(Stored data)
-- Opening Marker --

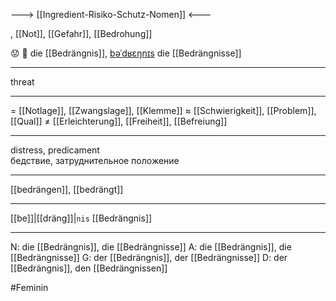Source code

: ---> [[Ingredient-Risiko-Schutz-Nomen]] <---

, [[Not]], [[Gefahr]], [[Bedrohung]]

😟 🔴 die [[Bedrängnis]], [bəˈdʁɛŋnɪs](https://youglish.com/pronounce/Bedrängnis/german)
die [[Bedrängnisse]]

---
threat

---
= [[Notlage]], [[Zwangslage]], [[Klemme]]
≈ [[Schwierigkeit]], [[Problem]], [[Qual]]
≠ [[Erleichterung]], [[Freiheit]], [[Befreiung]]

---
distress, predicament  
бедствие, затруднительное положение

---
[[bedrängen]], [[bedrängt]]

---
[[be]]|[[dräng]]|`nis`
[[Bedrängnis]]


---
N: die [[Bedrängnis]], die [[Bedrängnisse]]
A: die [[Bedrängnis]], die [[Bedrängnisse]]
G: der [[Bedrängnis]], der [[Bedrängnisse]]
D: der [[Bedrängnis]], den [[Bedrängnissen]]

#Feminin 


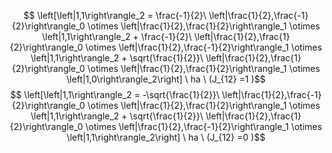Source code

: $$ \left[\left|1,1\right\rangle_2 = \frac{-1}{2}\ \left|\frac{1}{2},\frac{-1}{2}\right\rangle_0 \otimes \left|\frac{1}{2},\frac{1}{2}\right\rangle_1 \otimes \left|1,1\right\rangle_2 + \frac{-1}{2}\ \left|\frac{1}{2},\frac{1}{2}\right\rangle_0 \otimes \left|\frac{1}{2},\frac{-1}{2}\right\rangle_1 \otimes \left|1,1\right\rangle_2 + \sqrt{\frac{1}{2}}\ \left|\frac{1}{2},\frac{1}{2}\right\rangle_0 \otimes \left|\frac{1}{2},\frac{1}{2}\right\rangle_1 \otimes \left|1,0\right\rangle_2\right] \ ha \ (J_{12} =1 )$$
$$ \left[\left|1,1\right\rangle_2 = -\sqrt{\frac{1}{2}}\ \left|\frac{1}{2},\frac{-1}{2}\right\rangle_0 \otimes \left|\frac{1}{2},\frac{1}{2}\right\rangle_1 \otimes \left|1,1\right\rangle_2 + \sqrt{\frac{1}{2}}\ \left|\frac{1}{2},\frac{1}{2}\right\rangle_0 \otimes \left|\frac{1}{2},\frac{-1}{2}\right\rangle_1 \otimes \left|1,1\right\rangle_2\right] \ ha \ (J_{12} =0 )$$
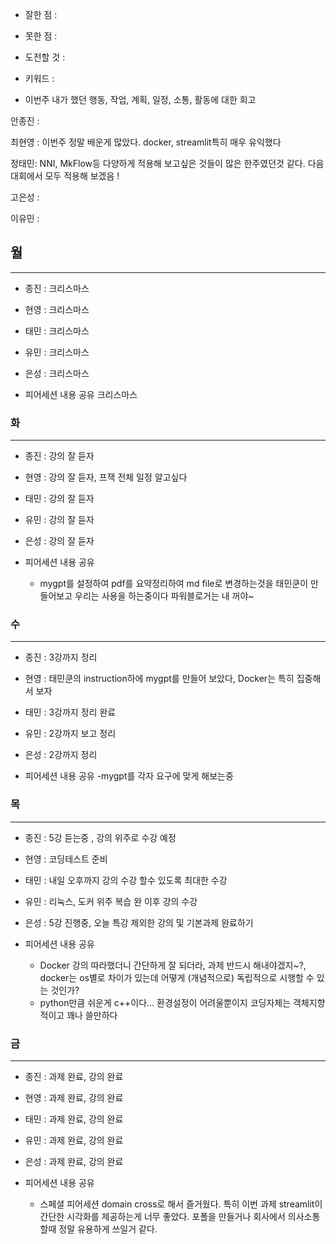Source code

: - 잘한 점 : 

- 못한 점 : 
    
- 도전할 것 : 

- 키워드 : 

- 이번주 내가 했던 행동, 작업, 계획, 일정, 소통, 활동에 대한 회고

안종진 : 

최현영 : 이번주 정말 배운게 많았다. docker, streamlit특히 매우 유익했다

정태민:  NNI, MkFlow등 다양하게 적용해 보고싶은 것들이 많은 한주였던것 같다. 다음 대회에서 모두 적용해 보겠음 !

고은성 : 

이유민 : 

## 월

---

- 종진 : 크리스마스
- 현영 : 크리스마스
- 태민 : 크리스마스
- 유민 : 크리스마스
- 은성 : 크리스마스

- 피어세션 내용 공유
    크리스마스

### 화

---

- 종진 : 강의 잘 듣자 
- 현영 : 강의 잘 듣자, 프잭 전체 일정 알고싶다
- 태민 : 강의 잘 듣자
- 유민 : 강의 잘 듣자
- 은성 : 강의 잘 듣자

- 피어세션 내용 공유
    - mygpt를 설정하여 pdf를 요약정리하여 md file로 변경하는것을 태민쿤이 만들어보고 우리는 사용을 하는중이다 파워블로거는 내 꺼야~

### 수

---

- 종진 : 3강까지 정리
- 현영 : 태민쿤의 instruction하에 mygpt를 만들어 보았다, Docker는 특히 집중해서 보자
- 태민 : 3강까지 정리 완료
- 유민 : 2강까지 보고 정리
- 은성 : 2강까지 정리

- 피어세션 내용 공유
    -mygpt를 각자 요구에 맞게 해보는중

### 목

---

- 종진 : 5강 듣는중 , 강의 위주로 수강 예정
- 현영 : 코딩테스트 준비
- 태민 : 내일 오후까지 강의 수강 할수 있도록 최대한 수강
- 유민 : 리눅스, 도커 위주 복습 완 이후 강의 수강
- 은성 : 5강 진행중, 오늘 특강 제외한 강의 및 기본과제 완료하기

- 피어세션 내용 공유
    - Docker 강의 따라했더니 간단하게 잘 되더라, 과제 반드시 해내야겠지~?, docker는 os별로 차이가 있는데 어떻게 (개념적으로) 독립적으로 시행할 수 있는 것인가?
    - python만큼 쉬운게 c++이다... 환경설정이 어려울뿐이지 코딩자체는 객체지향적이고 꽤나 쓸만하다

### 금

---

- 종진 : 과제 완료, 강의 완료
- 현영 : 과제 완료, 강의 완료
- 태민 : 과제 완료, 강의 완료
- 유민 : 과제 완료, 강의 완료
- 은성 : 과제 완료, 강의 완료

- 피어세션 내용 공유
    - 스페셜 피어세션 domain cross로 해서 즐거웠다. 특히 이번 과제 streamlit이 간단한 시각화를 제공하는게 너무 좋았다. 포폴을 만들거나 회사에서 의사소통할때 정말 유용하게 쓰일거 같다.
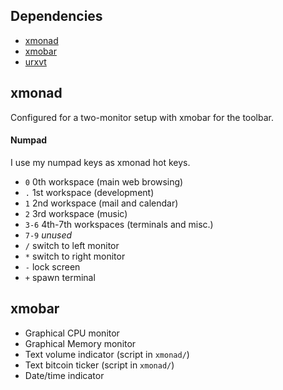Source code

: ## Dependencies
* [xmonad](http://xmonad.org/)
* [xmobar](http://projects.haskell.org/xmobar/)
* [urxvt](https://wiki.archlinux.org/index.php/rxvt-unicode)

## xmonad
Configured for a two-monitor setup with xmobar for the toolbar.

#### Numpad
I use my numpad keys as xmonad hot keys.
* `0` 0th workspace (main web browsing)
* `.` 1st workspace (development)
* `1` 2nd workspace (mail and calendar)
* `2` 3rd workspace (music)
* `3-6` 4th-7th workspaces (terminals and misc.)
* `7-9` _unused_
* `/` switch to left monitor
* `*` switch to right monitor
* `-` lock screen
* `+` spawn terminal

## xmobar
* Graphical CPU monitor
* Graphical Memory monitor
* Text volume indicator (script in `xmonad/`)
* Text bitcoin ticker (script in `xmonad/`)
* Date/time indicator
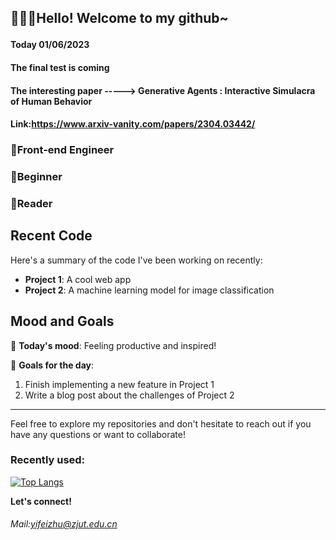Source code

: ## <p>🚀🚀🚀Hello! Welcome to my github~</p>
#### Today 01/06/2023    
#### The final test is coming
#### The interesting paper -----> Generative Agents : Interactive Simulacra of Human Behavior
#### Link:https://www.arxiv-vanity.com/papers/2304.03442/
### 🌈Front-end Engineer
### 🌱Beginner
### 📗Reader

## Recent Code

Here's a summary of the code I've been working on recently:

- **Project 1**: A cool web app 
- **Project 2**: A machine learning model for image classification

## Mood and Goals

🌟 **Today's mood**: Feeling productive and inspired!

🎯 **Goals for the day**:

1. Finish implementing a new feature in Project 1
2. Write a blog post about the challenges of Project 2

---

Feel free to explore my repositories and don't hesitate to reach out if you have any questions or want to collaborate!

### Recently used:
[![Top Langs](https://github-readme-stats.vercel.app/api/top-langs/?username=iaqn&layout=compact)](https://github.com/anuraghazra/github-readme-stats)

**Let's connect!**<br/>
###### Mail:yifeizhu@zjut.edu.cn

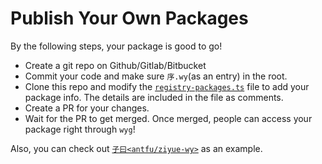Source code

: # Publish Your Own Packages

By the following steps, your package is good to go!

- Create a git repo on Github/Gitlab/Bitbucket
- Commit your code and make sure `序.wy`(as an entry) in the root.
- Clone this repo and modify the [`registry-packages.ts`](https://github.com/wenyan-lang/wyg-registry/blob/master/registry-packages.ts) file to add your package info. The details are included in the file as comments.
- Create a PR for your changes.
- Wait for the PR to get merged. Once merged, people can access your package right through `wyg`!

Also, you can check out [`子曰<antfu/ziyue-wy>`](https://github.com/antfu/ziyue-wy) as an example.
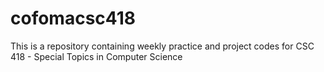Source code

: # cofomacsc418
This is a repository containing weekly practice and project codes for CSC 418 - Special Topics in Computer Science
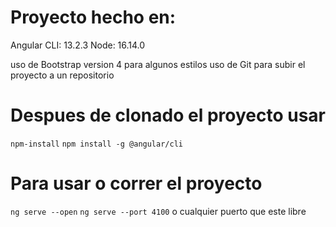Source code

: # Proyecto hecho en:

Angular CLI: 13.2.3
Node: 16.14.0

uso de Bootstrap version 4 para algunos estilos
uso de Git para subir el proyecto a un repositorio

# Despues de clonado el proyecto usar

`npm-install`
`npm install -g @angular/cli`

# Para usar o correr el proyecto

`ng serve --open`
`ng serve --port 4100` o cualquier puerto que este libre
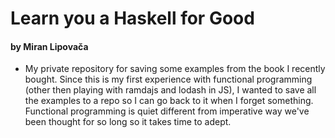 # Learn you a Haskell for Good
#### by Miran Lipovača

* My private repository for saving some examples from the book I recently bought. Since this is my first experience with functional programming (other then playing with ramdajs and lodash in JS), I wanted to save all the examples to a repo so I can go back to it when I forget something. Functional programming is quiet different from imperative way we've been thought for so long so it takes time to adept.
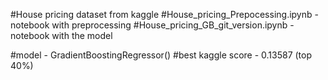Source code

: #House pricing dataset from kaggle
#House_pricing_Prepocessing.ipynb - notebook with preprocessing
#House_pricing_GB_git_version.ipynb - notebook with the model

#model - GradientBoostingRegressor()
#best kaggle score - 0.13587 (top 40%)
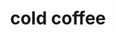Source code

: ---
layout: playlist
title: cold coffee
section: College
embed: '<iframe class="playlist" loading="lazy" src="about:blank" data-src="https://open.spotify.com/embed/playlist/3vMr5zYqTxVeG393MXpLrx" width="100%" height="380" frameborder="0" allowtransparency="true" allow="autoplay; clipboard-write; encrypted-media; fullscreen; picture-in-picture" title="Spotify playlist"></iframe>'
story: london junior spring
order: 13
---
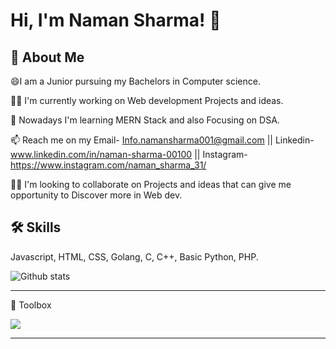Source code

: 
# Hi, I'm Naman Sharma! 👋


## 🚀 About Me


😄I am a Junior pursuing my Bachelors in Computer science.

👩‍💻 I'm currently working on Web development Projects and ideas.

🧠 Nowadays I'm learning MERN Stack and also Focusing on DSA.

📫 Reach me on my Email- Info.namansharma001@gmail.com || Linkedin- www.linkedin.com/in/naman-sharma-00100 || Instagram- https://www.instagram.com/naman_sharma_31/ 

👯‍♀️ I'm looking to collaborate on Projects and ideas that can give me opportunity to Discover more in Web dev.
## 🛠 Skills
Javascript, HTML, CSS, Golang,
C, C++, Basic Python, PHP.

![Github stats](https://github-readme-stats.vercel.app/api?username=Naman-sharma00100)

---

🧰 Toolbox

<img src="https://cdn.jsdelivr.net/gh/devicons/devicon/icons/javascript/javascript-plain.svg" />

---


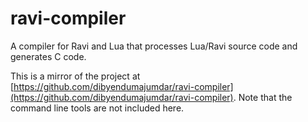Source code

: # ravi-compiler
A compiler for Ravi and Lua that processes Lua/Ravi source code and generates C code.

This is a mirror of the project at [https://github.com/dibyendumajumdar/ravi-compiler](https://github.com/dibyendumajumdar/ravi-compiler).
Note that the command line tools are not included here.

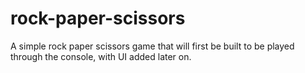 # rock-paper-scissors

A simple rock paper scissors game that will first be built to be played through the console, with UI added later on.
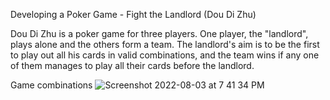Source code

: Developing a Poker Game - Fight the Landlord (Dou Di Zhu)


Dou Di Zhu is a poker game for three players. One player, the "landlord", plays alone and the others form a team. The landlord's aim is to be the first to play out all his cards in valid combinations, and the team wins if any one of them manages to play all their cards before the landlord.


Game combinations
![Screenshot 2022-08-03 at 7 41 34 PM](https://user-images.githubusercontent.com/100530095/184241139-044c0057-fe08-48f9-8350-487407b37058.png)


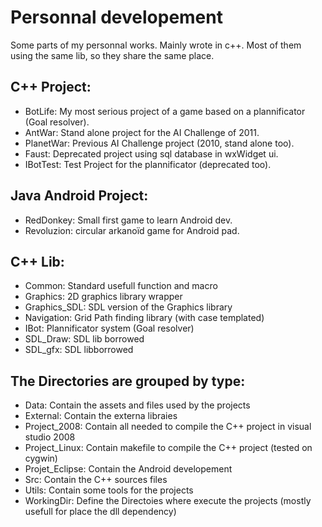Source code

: Personnal developement
======================

Some parts of my personnal works. Mainly wrote in c++.
Most of them using the same lib, so they share the same place.

C++ Project:
------------
- BotLife: My most serious project of a game based on a plannificator (Goal resolver).
- AntWar: Stand alone project for the AI Challenge of 2011.
- PlanetWar: Previous AI Challenge project (2010, stand alone too).
- Faust: Deprecated project using sql database in wxWidget ui.
- IBotTest: Test Project for the plannificator (deprecated too).

Java Android Project:
---------------------
- RedDonkey: Small first game to learn Android dev.
- Revoluzion: circular arkanoïd game for Android pad.

C++ Lib:
--------
- Common: Standard usefull function and macro
- Graphics: 2D graphics library wrapper 
- Graphics_SDL: SDL version of the Graphics library
- Navigation: Grid Path finding library (with case templated)
- IBot: Plannificator system (Goal resolver)
- SDL_Draw: SDL lib borrowed
- SDL_gfx: SDL libborrowed


The Directories are grouped by type:
------------------------------------
- Data: Contain the assets and files used by the projects
- External: Contain the externa libraies
- Project_2008: Contain all needed to compile the C++ project in visual studio 2008
- Project_Linux: Contain makefile to compile the C++ project (tested on cygwin)
- Projet_Eclipse: Contain the Android developement
- Src: Contain the C++ sources files
- Utils: Contain some tools for the projects
- WorkingDir: Define the Directoies where execute the projects (mostly usefull for place the dll dependency)
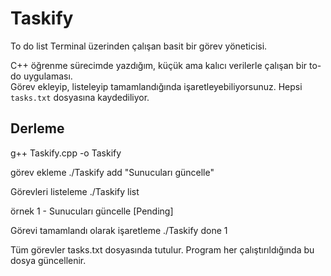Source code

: # Taskify
To do list
Terminal üzerinden çalışan basit bir görev yöneticisi.

C++ öğrenme sürecimde yazdığım, küçük ama kalıcı verilerle çalışan bir to-do uygulaması.  
Görev ekleyip, listeleyip tamamlandığında işaretleyebiliyorsunuz. Hepsi `tasks.txt` dosyasına kaydediliyor.

##  Derleme

g++ Taskify.cpp -o Taskify

görev ekleme
./Taskify add "Sunucuları güncelle"

Görevleri listeleme
./Taskify list

örnek
1 - Sunucuları güncelle [Pending]

Görevi tamamlandı olarak işaretleme
./Taskify done 1

Tüm görevler tasks.txt dosyasında tutulur.
Program her çalıştırıldığında bu dosya güncellenir.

-- Closing Marker --

→ Requirement
Output only an exact transcription of the lines above from the one with "#### The final test is coming" up to and including the one with "- **Project 1**: A cool web app".

→ Reply to the task
#### The final test is coming
#### The interesting paper -----> Generative Agents : Interactive Simulacra of Human Behavior
#### Link:https://www.arxiv-vanity.com/papers/2304.03442/
### 🌈Front-end Engineer
### 🌱Beginner
### 📗Reader

## Recent Code

Here's a summary of the code I've been working on recently:

- **Project 1**: A cool web app 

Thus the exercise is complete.